Por Maria Eduarda Nogueira (mariaeduardanogueira@usp.br)

O que são chick lits?

Segundo a definição da Wikipedia, chick lits são romances leves, divertidos e charmosos que abordam as questões das mulheres modernas. Esse conceito, apesar de válido e útil para quem está fazendo uma pesquisa rápida, é um tanto quanto injusto por restringir essa literatura a algo simples e fútil – o infame “romance de mulherzinha”, como são apelidados no Brasil.

Nem sempre chick lits são leves e também nem sempre abordam com tanta representatividade os “dramas da mulher moderna”. Nathalia Dimambro, editora do selo Seguinte da Companhia das Letras, diz: “Me incomoda muito que exista esse rótulo de chick lit porque ele é associado a romances ‘água com açúcar’, leves, superficiais, sendo que muitos deles tratam de temas importantíssimos como depressão e violência doméstica. Também me incomoda o fato de que romances com protagonistas homens são sempre vistos como universais, representativos da experiência humana em geral, mas livros com protagonistas mulheres que discutem carreira, família e relacionamentos são classificados como ‘literatura feminina’”.

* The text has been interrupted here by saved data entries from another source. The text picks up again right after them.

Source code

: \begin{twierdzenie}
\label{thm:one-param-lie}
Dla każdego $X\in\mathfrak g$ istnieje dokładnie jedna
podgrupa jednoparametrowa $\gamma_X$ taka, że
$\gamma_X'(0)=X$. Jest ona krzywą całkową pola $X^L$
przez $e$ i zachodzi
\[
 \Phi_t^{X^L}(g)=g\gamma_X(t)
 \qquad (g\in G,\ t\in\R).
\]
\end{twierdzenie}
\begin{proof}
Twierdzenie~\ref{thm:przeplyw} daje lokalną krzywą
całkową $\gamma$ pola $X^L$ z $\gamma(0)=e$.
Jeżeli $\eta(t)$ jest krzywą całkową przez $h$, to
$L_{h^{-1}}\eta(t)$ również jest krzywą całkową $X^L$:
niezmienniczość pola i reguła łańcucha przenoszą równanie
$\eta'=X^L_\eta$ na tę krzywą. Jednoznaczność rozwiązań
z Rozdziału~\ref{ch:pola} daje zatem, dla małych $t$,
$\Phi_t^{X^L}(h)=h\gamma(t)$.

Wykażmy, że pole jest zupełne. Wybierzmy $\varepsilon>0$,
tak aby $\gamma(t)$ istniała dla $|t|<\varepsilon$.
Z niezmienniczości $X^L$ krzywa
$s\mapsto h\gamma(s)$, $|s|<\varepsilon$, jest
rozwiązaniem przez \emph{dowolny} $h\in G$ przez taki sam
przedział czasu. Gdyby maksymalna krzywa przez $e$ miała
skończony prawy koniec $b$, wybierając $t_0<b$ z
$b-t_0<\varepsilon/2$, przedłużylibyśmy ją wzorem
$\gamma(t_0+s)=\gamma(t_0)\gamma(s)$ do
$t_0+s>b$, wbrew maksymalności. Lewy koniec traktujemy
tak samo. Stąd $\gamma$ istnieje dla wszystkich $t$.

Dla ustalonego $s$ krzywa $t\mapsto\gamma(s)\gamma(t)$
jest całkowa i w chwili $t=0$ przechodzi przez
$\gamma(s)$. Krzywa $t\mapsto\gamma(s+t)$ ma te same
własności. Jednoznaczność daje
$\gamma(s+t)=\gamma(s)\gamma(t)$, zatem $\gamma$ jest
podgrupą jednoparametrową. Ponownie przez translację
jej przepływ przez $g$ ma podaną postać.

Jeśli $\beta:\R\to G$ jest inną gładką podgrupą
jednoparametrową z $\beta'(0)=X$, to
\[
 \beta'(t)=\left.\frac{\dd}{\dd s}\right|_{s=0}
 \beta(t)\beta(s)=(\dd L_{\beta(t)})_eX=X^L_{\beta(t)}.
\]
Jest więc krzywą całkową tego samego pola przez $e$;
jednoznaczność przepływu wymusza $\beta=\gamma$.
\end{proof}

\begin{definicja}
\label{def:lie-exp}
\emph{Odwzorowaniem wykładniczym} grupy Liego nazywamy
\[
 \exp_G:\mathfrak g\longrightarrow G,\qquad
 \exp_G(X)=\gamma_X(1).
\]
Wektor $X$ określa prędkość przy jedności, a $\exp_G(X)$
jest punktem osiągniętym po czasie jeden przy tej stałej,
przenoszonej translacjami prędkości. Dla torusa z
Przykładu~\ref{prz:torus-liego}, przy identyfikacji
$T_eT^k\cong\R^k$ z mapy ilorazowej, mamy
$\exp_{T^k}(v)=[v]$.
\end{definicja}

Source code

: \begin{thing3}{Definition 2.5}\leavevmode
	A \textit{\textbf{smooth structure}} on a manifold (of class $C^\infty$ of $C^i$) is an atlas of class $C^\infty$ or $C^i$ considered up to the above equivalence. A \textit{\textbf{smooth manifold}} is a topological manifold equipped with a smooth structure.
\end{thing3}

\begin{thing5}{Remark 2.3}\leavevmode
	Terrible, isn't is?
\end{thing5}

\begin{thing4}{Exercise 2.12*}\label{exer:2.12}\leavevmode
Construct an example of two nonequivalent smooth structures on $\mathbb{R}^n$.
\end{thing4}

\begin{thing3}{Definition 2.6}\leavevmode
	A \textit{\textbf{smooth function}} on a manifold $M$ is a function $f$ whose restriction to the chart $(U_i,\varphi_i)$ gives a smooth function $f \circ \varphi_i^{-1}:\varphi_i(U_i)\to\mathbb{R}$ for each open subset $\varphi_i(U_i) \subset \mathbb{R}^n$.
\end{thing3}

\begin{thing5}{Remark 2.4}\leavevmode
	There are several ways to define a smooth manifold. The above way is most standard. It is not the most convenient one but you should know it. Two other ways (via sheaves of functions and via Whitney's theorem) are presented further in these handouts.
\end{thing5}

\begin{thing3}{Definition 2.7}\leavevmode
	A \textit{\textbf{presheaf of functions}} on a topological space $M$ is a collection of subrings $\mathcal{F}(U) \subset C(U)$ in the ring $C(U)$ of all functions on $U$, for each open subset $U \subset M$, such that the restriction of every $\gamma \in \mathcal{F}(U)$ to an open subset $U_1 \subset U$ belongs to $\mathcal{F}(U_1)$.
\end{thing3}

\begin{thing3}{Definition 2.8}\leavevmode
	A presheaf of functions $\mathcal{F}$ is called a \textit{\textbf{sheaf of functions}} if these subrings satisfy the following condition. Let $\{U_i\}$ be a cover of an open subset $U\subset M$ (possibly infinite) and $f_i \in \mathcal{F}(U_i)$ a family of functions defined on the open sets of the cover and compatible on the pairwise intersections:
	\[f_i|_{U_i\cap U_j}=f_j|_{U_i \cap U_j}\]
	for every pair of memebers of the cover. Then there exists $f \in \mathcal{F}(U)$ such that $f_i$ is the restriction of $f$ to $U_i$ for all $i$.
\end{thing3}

Embora consagrado atualmente por designar um gênero muito querido pelo público, dentro da literatura jovem adulto (ou young adult, em inglês), o termo surgiu como uma denominação pejorativa. Nos anos 80, a disciplina sobre literatura feminina na Universidade de Princeton (EUA) era apelidada de “chick lit”, sendo “chick” uma gíria para garota e “lit” a abreviação de literatura. Atualmente, a nomenclatura mais usual e profissional é romance contemporâneo.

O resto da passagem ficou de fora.